Is ElasticSearch the correct solution to index >300 websites?

I'm new to elastic and thinking meta elastic is the correct place to ask architectural questions.

TLDR: Should I use ES 7.o and Nutch 1.15 to index a few hundred industry specific sites to build a faceted search?

I have spent the last few weeks investigating the use of ElasticSearch to build a search engine for an industry sector. The idea being that we index a few hundred domains (maybe up to one thousand) within a specific industry sector. And once indexed the different domains would be present within the search results of each domains relevant specific industry sub-sector terms (or other attribute; geolocation, products, etc.). We also have a have an industry hierarchy of terms (or sub-sectors), these could be considered aggregates (or facets). It would be good to have the results filtered by these aggregates. It certainly sounds relatively straight foward.

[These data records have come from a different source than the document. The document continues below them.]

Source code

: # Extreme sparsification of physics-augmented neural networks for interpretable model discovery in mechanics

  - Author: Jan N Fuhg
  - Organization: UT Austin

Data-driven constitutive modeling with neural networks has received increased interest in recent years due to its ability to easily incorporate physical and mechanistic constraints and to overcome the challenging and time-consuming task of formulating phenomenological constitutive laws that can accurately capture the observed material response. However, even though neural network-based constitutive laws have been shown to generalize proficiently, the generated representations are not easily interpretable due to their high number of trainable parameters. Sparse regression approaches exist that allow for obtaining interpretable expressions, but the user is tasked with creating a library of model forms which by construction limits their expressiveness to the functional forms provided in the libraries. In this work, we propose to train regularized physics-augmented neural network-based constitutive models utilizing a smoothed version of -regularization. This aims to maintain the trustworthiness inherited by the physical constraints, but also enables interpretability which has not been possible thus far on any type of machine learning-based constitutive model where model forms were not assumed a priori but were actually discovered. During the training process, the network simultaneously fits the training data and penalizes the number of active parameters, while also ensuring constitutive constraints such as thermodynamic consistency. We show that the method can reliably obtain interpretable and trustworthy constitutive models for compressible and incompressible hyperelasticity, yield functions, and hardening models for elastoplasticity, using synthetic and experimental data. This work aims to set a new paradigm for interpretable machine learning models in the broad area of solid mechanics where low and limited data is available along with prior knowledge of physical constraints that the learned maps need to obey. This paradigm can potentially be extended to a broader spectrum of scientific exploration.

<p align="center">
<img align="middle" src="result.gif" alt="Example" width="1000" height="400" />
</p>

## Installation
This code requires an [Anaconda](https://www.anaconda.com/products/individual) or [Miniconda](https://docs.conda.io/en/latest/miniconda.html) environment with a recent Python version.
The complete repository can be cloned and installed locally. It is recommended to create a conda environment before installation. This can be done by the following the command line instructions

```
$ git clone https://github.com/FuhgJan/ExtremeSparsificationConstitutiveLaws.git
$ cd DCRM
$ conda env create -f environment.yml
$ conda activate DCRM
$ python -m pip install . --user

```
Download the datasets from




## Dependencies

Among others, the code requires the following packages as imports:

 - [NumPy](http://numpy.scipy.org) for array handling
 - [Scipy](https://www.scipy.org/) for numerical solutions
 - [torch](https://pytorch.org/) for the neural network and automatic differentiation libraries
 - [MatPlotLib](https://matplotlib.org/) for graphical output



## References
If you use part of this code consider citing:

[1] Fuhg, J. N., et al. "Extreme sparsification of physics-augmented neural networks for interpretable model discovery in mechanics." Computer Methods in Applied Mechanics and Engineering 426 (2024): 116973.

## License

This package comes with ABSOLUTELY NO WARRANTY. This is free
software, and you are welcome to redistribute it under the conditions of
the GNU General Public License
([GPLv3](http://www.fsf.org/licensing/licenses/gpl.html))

So my efforts were to get the ELK stack running on an ubuntu 18.04 (bionic) instance on my laptop and move up from there. Things have gone well. I got ElasticSearch up and running, have Kibana running... (latest versions available via apt-get on ubuntu). I worked through some tutorials. feeling pretty good. I then started looking for a tool to crawl all the sites and push this into ES, I looked at the elastic site search solution (price became prohibitive), so then I went down the nutch path. I got nutch to crawl, link, and segment a short list of the industry domains (40 domains), then the challenges started when I wanted to index the nutch results into elasticsearch. I've been reading through log files to troubleshoot and googling my errors. After a week of reading tech notes, and discussion forums... making changes, etc... still struggling to get nutch results into elasticsearch. Tech notes / discussions all seem to be a couple of years old... So...

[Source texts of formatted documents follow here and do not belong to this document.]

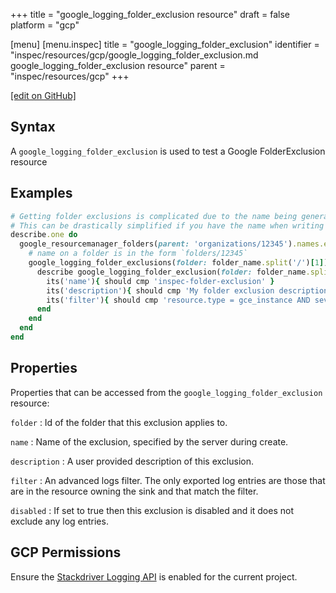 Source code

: +++
title = "google_logging_folder_exclusion resource"
draft = false
platform = "gcp"

[menu]
  [menu.inspec]
    title = "google_logging_folder_exclusion"
    identifier = "inspec/resources/gcp/google_logging_folder_exclusion.md google_logging_folder_exclusion resource"
    parent = "inspec/resources/gcp"
+++

[\[edit on GitHub\]](https://github.com/inspec/inspec-gcp/blob/master/docs/resources/google_logging_folder_exclusion.md)

## Syntax

A `google_logging_folder_exclusion` is used to test a Google FolderExclusion resource

## Examples

```ruby
# Getting folder exclusions is complicated due to the name being generated by the server.
# This can be drastically simplified if you have the name when writing the test
describe.one do
  google_resourcemanager_folders(parent: 'organizations/12345').names.each do |folder_name|
    # name on a folder is in the form `folders/12345`
    google_logging_folder_exclusions(folder: folder_name.split('/')[1]).names.each do |exclusion_name|
      describe google_logging_folder_exclusion(folder: folder_name.split('/')[1], name: exclusion_name) do
        its('name'){ should cmp 'inspec-folder-exclusion' }
        its('description'){ should cmp 'My folder exclusion description' }
        its('filter'){ should cmp 'resource.type = gce_instance AND severity <= DEBUG' }
      end
    end
  end
end
```

## Properties

Properties that can be accessed from the `google_logging_folder_exclusion` resource:

`folder`
: Id of the folder that this exclusion applies to.

`name`
: Name of the exclusion, specified by the server during create.

`description`
: A user provided description of this exclusion.

`filter`
: An advanced logs filter. The only exported log entries are those that are in the resource owning the sink and that match the filter.

`disabled`
: If set to true then this exclusion is disabled and it does not exclude any log entries.

## GCP Permissions

Ensure the [Stackdriver Logging API](https://console.cloud.google.com/apis/library/logging.googleapis.com/) is enabled for the current project.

I am now asking myself, am I going down the correct path? This shouldn't be so hard... ES seems more big data, event driven, SIEM, enterprise, and single site (with loads of products) driven; all these logstash plugins and nothing for indexing a collection of websites. So I have a few questions for the ElasticSearch community;

  1. Is the ELK stack what I am looking for?
  2. Is nutch a good solution for my project? And if yes, which versions should I be using? (i'm using ES 7.x and Nutch 1.15)
  3. Is there a better way for me to index a few hundred domains. And build a faceted search?


Elastic have developed a their Site Search product on top of Elasticsearch which seems to offer similar functionality to what you are describing, so it is certainly possible to do what you want on top of Elasticsearch. As you point out, there are open-source components that can be used to build such a solution but there is however as far as I know no out-of-the box solution, so what you are looking to do will require some work if you are to build it yourself.

I am not very familiar with the Site Search product, but that might be an option that saves a lot of development if you can use it the way you want.

Thanks Christian,

Yeah, I went down site search path. Looks to be a great product, but our wanting to index hundreds of sites tooks us to a place that was price prohibitive. So I am pursuing a build it ourselves route. I'm going to exhaust using nutch as the crawl and index before I build it completely myself.

Thanks for the reply,

Hi @prawsthorne I've raised your question with our Site Search people and they've asked me to get you in touch with each other. I will send you a private message with more details.

This topic was automatically closed 28 days after the last reply. New replies are no longer allowed.